EXERCISE REQUIREMENTS> As the answer, give every line of the records that includes the word "scss".

Extracted data entries>
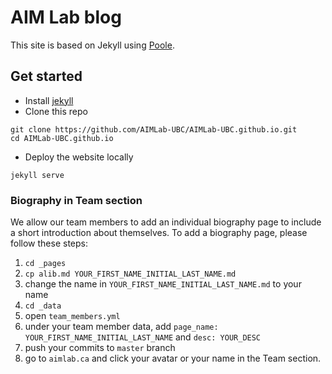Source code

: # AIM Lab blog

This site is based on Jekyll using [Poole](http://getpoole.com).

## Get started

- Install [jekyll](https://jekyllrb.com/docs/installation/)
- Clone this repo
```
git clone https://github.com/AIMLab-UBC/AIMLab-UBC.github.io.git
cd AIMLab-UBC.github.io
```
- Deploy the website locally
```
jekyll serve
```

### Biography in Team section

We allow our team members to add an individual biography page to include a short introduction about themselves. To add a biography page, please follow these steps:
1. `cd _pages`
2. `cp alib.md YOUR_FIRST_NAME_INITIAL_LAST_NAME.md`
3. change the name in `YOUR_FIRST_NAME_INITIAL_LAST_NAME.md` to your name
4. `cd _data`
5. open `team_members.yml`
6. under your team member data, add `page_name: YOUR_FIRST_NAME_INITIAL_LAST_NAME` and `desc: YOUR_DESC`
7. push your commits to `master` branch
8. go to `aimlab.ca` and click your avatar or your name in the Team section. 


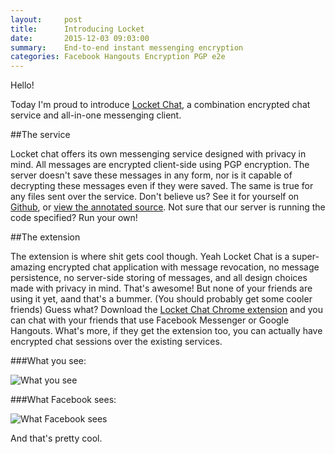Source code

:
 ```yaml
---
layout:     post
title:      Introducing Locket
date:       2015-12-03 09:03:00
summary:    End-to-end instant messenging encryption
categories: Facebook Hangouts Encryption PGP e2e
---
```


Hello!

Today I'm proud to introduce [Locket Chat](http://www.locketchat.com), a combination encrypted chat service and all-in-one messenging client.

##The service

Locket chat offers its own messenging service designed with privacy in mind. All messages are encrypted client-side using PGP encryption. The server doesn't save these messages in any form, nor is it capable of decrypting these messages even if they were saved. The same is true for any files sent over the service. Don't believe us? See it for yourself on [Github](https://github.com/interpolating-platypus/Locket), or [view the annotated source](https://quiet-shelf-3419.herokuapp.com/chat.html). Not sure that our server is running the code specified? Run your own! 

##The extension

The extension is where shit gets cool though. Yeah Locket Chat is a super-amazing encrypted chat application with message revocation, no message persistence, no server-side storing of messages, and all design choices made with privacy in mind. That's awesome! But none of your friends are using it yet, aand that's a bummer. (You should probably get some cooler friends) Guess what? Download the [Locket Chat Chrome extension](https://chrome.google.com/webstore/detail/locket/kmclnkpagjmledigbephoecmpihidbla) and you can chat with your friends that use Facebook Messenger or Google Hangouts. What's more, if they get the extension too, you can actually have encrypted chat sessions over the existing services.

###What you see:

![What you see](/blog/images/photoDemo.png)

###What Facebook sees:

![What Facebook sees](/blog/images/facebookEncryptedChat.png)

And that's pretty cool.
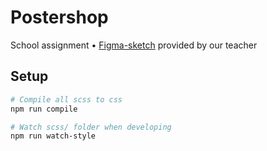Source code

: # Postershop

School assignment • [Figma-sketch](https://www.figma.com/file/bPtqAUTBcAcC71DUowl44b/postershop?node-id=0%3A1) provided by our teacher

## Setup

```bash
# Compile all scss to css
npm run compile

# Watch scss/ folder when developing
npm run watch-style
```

SOLUTION FOR THIS TASK>
# Compile all scss to css
# Watch scss/ folder when developing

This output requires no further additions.